Out of memory training 3B param model on 8 GPU (320GB memory) with FSDP

narai · May 31, 2023, 10:38pm

I’m using transformers==4.29.0, and running the train script with:

torchrun --nproc_per_node=8 train-script.py

I am unable to train a 3B parameter model with p4d.24xlarge due to out of memory errors, this instance has 8 GPUs with 40GB each for a total of 320 GB GPU memory. Is this normal? All 8 GPUs were filling up approx uniformly until they breached the memory limit. What can I change in my configuration? Note that I am loading the model as shown below, without explicitly making any GPU specifications (such as device_map=‘auto’).

The torchrun command seems to launch 8 python processes. All 8 of these processes start out by loading my pandas dataframe of the data, and they all separately tokenize the same data. This makes me concerned that the model is also being loaded 8 different times. The tokenizer stage certainly involves very large memory usage, beyond what I would consider reasonable for a tokenizer. Is torchrun supposed to automagically manipulate the loading of the model so that it only loads once and shards it properly?

model = AutoModelForCausalLM.from_pretrained(ckpt)

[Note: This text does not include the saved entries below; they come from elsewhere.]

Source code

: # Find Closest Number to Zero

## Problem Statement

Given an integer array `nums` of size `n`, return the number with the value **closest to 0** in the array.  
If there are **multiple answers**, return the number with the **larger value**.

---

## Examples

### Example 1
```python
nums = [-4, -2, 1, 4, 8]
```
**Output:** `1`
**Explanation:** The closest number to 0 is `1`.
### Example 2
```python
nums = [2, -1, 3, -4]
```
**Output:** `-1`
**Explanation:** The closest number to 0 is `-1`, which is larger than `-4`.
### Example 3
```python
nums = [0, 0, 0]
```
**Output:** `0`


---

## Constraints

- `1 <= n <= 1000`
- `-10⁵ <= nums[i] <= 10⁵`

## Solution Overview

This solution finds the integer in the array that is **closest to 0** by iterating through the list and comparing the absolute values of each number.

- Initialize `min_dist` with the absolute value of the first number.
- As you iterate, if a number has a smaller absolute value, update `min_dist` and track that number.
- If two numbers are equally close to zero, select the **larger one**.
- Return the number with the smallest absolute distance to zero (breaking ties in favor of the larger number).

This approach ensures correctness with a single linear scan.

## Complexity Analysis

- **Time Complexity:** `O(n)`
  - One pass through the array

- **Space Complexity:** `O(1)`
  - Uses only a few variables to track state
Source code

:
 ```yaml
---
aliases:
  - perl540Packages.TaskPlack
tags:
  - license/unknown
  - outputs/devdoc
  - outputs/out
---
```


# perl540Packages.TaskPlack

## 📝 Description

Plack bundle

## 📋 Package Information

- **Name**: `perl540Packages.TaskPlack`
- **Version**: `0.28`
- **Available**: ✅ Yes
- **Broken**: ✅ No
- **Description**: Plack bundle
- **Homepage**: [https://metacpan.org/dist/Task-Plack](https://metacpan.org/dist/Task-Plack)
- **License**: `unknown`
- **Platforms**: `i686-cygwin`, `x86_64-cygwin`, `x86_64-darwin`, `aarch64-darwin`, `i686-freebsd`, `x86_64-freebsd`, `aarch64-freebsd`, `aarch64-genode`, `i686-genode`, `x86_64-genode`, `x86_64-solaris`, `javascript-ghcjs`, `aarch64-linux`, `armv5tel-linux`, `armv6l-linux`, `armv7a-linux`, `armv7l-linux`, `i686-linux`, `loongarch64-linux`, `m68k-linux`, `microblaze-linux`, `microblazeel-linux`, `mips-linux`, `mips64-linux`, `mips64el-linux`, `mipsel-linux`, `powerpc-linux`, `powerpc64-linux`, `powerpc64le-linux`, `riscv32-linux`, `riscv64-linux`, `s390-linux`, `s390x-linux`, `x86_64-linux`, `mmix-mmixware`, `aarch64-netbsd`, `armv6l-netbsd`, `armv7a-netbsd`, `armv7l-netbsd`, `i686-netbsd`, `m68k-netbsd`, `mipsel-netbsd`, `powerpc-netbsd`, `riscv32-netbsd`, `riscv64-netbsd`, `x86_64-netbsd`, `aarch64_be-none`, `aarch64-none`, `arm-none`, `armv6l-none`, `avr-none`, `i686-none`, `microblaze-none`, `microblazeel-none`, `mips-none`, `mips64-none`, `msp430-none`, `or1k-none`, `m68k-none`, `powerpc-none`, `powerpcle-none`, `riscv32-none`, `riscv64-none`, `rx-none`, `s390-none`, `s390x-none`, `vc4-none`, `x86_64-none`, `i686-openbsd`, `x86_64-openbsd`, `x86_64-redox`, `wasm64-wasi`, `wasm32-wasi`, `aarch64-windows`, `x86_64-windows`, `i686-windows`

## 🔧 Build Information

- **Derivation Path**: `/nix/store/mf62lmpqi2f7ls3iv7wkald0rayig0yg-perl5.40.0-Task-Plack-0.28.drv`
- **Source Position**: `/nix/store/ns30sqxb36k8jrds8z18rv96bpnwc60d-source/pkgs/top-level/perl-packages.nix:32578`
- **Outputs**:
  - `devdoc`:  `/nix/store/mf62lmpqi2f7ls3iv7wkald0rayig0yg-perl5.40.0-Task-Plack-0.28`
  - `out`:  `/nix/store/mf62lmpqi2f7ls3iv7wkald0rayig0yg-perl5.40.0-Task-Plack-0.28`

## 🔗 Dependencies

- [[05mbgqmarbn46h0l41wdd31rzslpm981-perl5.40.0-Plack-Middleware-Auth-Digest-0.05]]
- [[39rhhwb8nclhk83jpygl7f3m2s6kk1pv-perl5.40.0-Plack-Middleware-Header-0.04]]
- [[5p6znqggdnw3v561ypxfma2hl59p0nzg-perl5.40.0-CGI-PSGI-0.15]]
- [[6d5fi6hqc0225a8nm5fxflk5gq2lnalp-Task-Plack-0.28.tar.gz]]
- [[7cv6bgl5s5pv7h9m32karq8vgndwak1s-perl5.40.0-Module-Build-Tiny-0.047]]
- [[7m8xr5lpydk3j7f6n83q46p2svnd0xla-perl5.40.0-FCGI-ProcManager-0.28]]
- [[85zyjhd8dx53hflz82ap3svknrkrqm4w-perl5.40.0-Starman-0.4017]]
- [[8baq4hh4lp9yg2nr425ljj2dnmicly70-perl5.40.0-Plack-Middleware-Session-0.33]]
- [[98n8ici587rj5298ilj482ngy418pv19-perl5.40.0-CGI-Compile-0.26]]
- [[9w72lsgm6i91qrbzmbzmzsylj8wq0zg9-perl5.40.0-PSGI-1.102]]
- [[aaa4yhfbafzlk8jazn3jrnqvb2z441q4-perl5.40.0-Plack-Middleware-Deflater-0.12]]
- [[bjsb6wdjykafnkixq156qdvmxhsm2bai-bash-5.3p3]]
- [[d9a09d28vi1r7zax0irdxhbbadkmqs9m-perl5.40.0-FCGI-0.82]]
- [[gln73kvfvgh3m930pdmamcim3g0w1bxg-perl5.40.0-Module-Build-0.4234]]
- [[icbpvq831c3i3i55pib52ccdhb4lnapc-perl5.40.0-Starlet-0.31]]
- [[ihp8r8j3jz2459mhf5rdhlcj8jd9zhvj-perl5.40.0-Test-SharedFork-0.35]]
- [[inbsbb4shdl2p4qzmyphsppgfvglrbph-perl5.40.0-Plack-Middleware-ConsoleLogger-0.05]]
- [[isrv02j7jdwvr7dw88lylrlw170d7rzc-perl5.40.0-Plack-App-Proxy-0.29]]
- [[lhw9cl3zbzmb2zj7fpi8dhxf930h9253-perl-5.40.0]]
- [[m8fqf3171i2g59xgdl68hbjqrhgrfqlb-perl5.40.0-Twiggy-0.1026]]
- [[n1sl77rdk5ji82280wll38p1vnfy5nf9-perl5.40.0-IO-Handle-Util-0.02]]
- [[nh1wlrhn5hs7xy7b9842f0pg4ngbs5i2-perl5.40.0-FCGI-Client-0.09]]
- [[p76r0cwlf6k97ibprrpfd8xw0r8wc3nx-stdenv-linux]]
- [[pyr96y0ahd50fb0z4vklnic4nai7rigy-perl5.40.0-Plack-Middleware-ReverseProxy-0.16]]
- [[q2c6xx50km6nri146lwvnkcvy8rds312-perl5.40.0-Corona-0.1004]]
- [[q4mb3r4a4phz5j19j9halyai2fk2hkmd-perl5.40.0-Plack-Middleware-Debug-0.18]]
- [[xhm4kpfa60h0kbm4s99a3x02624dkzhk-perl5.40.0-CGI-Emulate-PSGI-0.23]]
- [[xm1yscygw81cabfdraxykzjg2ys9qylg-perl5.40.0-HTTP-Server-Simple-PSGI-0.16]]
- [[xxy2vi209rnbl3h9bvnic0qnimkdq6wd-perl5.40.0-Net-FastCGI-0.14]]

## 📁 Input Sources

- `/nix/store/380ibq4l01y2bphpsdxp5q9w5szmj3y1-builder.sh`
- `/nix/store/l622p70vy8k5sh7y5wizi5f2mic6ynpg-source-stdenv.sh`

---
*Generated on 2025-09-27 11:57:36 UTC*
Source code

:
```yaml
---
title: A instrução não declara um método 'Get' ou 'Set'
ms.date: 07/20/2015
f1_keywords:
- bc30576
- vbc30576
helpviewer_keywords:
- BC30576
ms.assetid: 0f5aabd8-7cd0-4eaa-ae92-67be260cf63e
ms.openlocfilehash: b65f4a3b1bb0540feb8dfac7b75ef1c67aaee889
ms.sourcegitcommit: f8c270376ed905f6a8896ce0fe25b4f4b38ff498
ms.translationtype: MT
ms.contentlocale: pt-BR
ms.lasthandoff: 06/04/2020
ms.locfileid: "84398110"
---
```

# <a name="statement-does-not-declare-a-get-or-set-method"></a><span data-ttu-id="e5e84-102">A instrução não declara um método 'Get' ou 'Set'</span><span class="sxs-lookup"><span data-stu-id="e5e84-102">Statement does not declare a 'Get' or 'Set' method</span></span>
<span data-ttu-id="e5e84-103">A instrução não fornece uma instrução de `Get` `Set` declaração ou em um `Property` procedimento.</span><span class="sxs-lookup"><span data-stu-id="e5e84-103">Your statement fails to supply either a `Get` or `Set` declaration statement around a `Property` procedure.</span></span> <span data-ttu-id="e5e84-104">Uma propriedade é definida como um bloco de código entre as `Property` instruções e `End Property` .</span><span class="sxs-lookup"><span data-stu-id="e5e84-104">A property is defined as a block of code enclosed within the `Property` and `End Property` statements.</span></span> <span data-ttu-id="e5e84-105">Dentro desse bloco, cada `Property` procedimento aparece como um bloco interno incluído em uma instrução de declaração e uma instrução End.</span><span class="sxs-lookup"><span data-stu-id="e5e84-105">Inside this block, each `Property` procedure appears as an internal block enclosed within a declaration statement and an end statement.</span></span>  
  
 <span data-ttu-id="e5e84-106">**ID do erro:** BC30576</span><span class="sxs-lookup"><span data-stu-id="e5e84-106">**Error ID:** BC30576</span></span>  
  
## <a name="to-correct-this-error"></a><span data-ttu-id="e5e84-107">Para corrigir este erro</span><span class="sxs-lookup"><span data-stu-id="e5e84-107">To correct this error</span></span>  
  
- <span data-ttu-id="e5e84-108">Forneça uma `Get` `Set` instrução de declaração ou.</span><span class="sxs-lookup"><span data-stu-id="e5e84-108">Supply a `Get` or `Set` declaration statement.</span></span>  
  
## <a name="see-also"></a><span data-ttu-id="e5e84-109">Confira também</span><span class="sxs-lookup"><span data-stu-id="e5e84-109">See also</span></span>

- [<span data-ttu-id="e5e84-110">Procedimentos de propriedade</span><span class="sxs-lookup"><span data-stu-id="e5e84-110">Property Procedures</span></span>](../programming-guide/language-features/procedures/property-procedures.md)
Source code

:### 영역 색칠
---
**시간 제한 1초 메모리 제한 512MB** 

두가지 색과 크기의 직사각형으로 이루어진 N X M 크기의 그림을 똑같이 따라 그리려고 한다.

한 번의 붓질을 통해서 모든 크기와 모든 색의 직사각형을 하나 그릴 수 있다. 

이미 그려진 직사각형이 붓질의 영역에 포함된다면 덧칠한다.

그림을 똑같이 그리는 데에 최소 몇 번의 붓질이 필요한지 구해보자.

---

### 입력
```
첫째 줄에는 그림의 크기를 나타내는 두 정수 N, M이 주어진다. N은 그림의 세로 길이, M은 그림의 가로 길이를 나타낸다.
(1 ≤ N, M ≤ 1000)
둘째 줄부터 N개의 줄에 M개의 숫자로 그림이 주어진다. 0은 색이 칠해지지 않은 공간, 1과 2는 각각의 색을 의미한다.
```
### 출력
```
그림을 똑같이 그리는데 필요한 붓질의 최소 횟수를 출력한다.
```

dataset = Dataset.from_pandas(df)
data_collator = DataCollatorForLanguageModeling(
    tokenizer=tokenizer, 
    mlm=False
)
... tokenize dataset...

training_args = TrainingArguments(
    output_dir="./results", 
    bf16=True,
    overwrite_output_dir=True,
    num_train_epochs=1,
    per_device_train_batch_size=1,
    per_device_eval_batch_size=1,
    gradient_accumulation_steps=8, # alpaca
    evaluation_strategy="no", # alpaca
    save_steps=10_000,
    save_total_limit=1, # alpaca
    learning_rate=2e-5, # alpaca
    weight_decay=0.0, # alpaca
    warmup_ratio=0.03, # alpaca
    lr_scheduler_type='cosine', # alpaca
    logging_steps=10,
    fsdp="full_shard auto_wrap", # alpaca 
    fsdp_transformer_layer_cls_to_wrap='LlamaDecoderLayer',
)

trainer = Trainer(
    model=model,
    args=training_args,
    data_collator=data_collator,
    train_dataset=tokenized_dataset,
)

ArslanTu · July 28, 2023, 10:19am

I also tried “full_shard” in this way, and the CUDA memory usage showed that every GPU just load a full model. So I guss this is not the right way to implement model parameters parallel. Unfortunately, I don’t know the right way. What’s more, as I know for now, model parallel is not a good idea, because it slow down our training speed. I recommend you to use int8 + peft to save CUDA memory.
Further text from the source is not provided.